While perusing images of Black girls one can find charming examples, just as one finds of girls of any race. However, since modern Black girls are descended from races that have been subjected to heavy oppression by Europeans and are still victims of cruel and unwarranted stereotypes, particularly in the United States, there are portrayals of these girls that would make any decent human being cringe. It has been a challenge finding just the right context with which to present these images.

There is a recent exhibit held by Art In These Times that deals with these images specifically and posits how they were part of a propaganda campaign to put Black people in their place after the abolition of slavery in the United States. The exhibition is called ‘Making Niggers: Demonizing and Distorting Blackness’ and will run through January 2016 in Chicago. It is based mostly on postcards from co-curator Mariame Kaba’s private collection.

From the 1890’s through the 1950’s, thousands of postcards depicting racist caricatures and stereotypes of Black people were produced across the United States and the world. Degrading images of blackness also found expression in advertising and other media. Black people were portrayed as lazy, child-like, unintelligent, ugly, chicken stealing, watermelon eating, promiscuous, crap-shooting, savage and criminal. These images comforted white people in their racist beliefs, reinforced white supremacy and enabled whites to justify violence and subjugation of Black people. The stereotypes continue to shape and shorten Black lives in the present. -From Making Niggers Exhibition Webpage, 2015

Without knowing which specific postcards are on display—there are thousands of possibilities—we present a few selections that illustrate this stereotyping through the portrayal of little Black girls. One of the first things one notices is how many of these racist images are of children. That was part of a subtle tactic to regard Black people generally as juvenile and so really these are not especially about children.

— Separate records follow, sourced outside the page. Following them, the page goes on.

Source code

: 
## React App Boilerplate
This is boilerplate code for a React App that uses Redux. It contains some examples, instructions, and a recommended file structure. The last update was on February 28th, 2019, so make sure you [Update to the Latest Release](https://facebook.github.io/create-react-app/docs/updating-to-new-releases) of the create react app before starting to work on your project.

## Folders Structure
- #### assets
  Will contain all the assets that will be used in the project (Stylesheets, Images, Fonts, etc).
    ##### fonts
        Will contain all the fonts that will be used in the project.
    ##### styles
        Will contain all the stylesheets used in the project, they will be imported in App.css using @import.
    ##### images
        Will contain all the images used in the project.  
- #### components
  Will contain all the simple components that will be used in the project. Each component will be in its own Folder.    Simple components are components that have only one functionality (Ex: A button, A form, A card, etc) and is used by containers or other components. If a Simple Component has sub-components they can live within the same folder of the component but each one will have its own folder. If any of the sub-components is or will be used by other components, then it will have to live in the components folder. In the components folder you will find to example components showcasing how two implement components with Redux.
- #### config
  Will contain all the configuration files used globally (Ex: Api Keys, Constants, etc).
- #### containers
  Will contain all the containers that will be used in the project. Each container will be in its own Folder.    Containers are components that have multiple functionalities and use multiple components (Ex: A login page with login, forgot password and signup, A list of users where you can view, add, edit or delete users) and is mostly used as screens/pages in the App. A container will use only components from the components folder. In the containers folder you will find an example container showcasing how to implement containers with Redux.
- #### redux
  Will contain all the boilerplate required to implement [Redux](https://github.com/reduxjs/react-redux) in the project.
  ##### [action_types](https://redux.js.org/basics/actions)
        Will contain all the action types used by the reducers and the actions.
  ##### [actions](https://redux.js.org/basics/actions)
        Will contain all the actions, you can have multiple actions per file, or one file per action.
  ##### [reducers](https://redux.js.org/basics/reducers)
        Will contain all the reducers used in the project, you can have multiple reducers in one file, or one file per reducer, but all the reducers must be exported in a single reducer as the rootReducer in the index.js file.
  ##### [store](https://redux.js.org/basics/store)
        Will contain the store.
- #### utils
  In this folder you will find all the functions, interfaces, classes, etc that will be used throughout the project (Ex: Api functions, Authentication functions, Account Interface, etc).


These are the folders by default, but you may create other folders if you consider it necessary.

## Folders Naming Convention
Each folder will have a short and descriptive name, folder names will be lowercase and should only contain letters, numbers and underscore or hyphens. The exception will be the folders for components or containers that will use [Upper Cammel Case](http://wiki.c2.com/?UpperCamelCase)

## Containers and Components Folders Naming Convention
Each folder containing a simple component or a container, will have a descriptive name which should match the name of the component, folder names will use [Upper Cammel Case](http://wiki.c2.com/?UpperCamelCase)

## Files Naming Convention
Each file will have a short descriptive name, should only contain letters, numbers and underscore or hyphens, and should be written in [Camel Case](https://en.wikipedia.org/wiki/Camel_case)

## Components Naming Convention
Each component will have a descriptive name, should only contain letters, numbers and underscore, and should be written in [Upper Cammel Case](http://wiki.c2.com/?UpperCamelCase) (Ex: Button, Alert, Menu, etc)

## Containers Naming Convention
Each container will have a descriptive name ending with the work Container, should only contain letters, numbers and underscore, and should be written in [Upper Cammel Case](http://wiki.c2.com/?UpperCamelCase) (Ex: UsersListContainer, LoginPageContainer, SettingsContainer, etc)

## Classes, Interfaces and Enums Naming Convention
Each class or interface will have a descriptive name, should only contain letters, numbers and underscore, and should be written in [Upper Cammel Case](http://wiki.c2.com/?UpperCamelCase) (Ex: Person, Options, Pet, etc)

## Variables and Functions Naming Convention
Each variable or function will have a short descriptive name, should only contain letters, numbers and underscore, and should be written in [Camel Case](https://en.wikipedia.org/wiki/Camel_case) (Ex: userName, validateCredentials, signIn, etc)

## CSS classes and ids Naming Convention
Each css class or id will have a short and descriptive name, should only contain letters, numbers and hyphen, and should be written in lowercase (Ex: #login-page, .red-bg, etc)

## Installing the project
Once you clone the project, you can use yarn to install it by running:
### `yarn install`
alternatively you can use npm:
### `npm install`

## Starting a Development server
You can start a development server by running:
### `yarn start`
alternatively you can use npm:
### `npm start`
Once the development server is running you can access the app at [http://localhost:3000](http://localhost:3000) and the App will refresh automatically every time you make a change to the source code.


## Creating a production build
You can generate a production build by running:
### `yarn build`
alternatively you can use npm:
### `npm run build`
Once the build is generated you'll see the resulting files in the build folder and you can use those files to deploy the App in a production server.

C. Levi - Kute Koon Kids: A Little Black Washing (c1910)

C. Levi – Kute Koon Kids: A Little Black Washing (c1910)

That watermelon symbol at the bottom was certainly unwarranted. It’s interesting how something that may have once been a symbol of Black independence has been turned into a racial insult.

Picaninny Freeze Ice Cream Tin (1920s)

Picaninny Freeze Ice Cream Tin (1920s)

There are a handful of stereotypical “types” of Black people and it is amazing that whole products and companies openly used these names. Pickaninny was a term commonly used to refer to a dark-skinned child and some cards would make this into a play on words like, “I’m not pickin-any body but you.” which appears on a vintage Valentine.

A lot of images show Blacks naked. This seems to play into several stereotypes so that they can just be dismissed as primitive savages.

(Artist Unknown) - Some Little Darkie Gal Trading Card (1920s)

(Artist Unknown) – Some Little Darkie Gal Trading Card (1920s)

Tuck - Happy Little Coons (c1906)

Rafael Tuck & Sons – Happy Little Coons (c1906)

Donald McGill - Just a spot of powder an' I'm dressed! (1920s)

Donald McGill – Just a spot of powder an’ I’m dressed! (1920s)

The Three Bares Postcard (Black version) (1920s)

The Three Bares Postcard (Black version) (1920s)

It is interesting to note there are both Black and white versions of this image.

[U] The Three Bares Postcard (white version) (1920s)

The Three Bares Postcard (white version) (1920s)

But really, it is an opportunity to subject them to humiliation in the name of humor.

Curt Teich & Co. - Chocolate Drops Comics (1920s) (1)

Curt Teich & Co. – Chocolate Drops Comics (1920s) (1)

Curt Teich & Co. - Chocolate Drops Comics (1920s) (2)

Curt Teich & Co. – Chocolate Drops Comics (1920s) (2)

Nudity is also an occasion to engage in sexual innuendo. This reminds white people of the ongoing sexual threat and justifies any sexual mistreatment of Blacks.

Curt Teich & Co. Postcard (1920s)

Curt Teich & Co. Postcard (1920s)

Can You Tie This One? (1920s)

Can You Tie This One? (1920s)

I Ain't Worried About No Sugar (1920s)

I Ain’t Worried About No Sugar (1920s)

Plenty of images have fanned the flames of white fear of Black sexual promiscuity and potency. And woe has come to many Black men who showed a sexual interest, or seemed to, in a white woman. This was part of the impetus for the formation of the Ku Klux Klan.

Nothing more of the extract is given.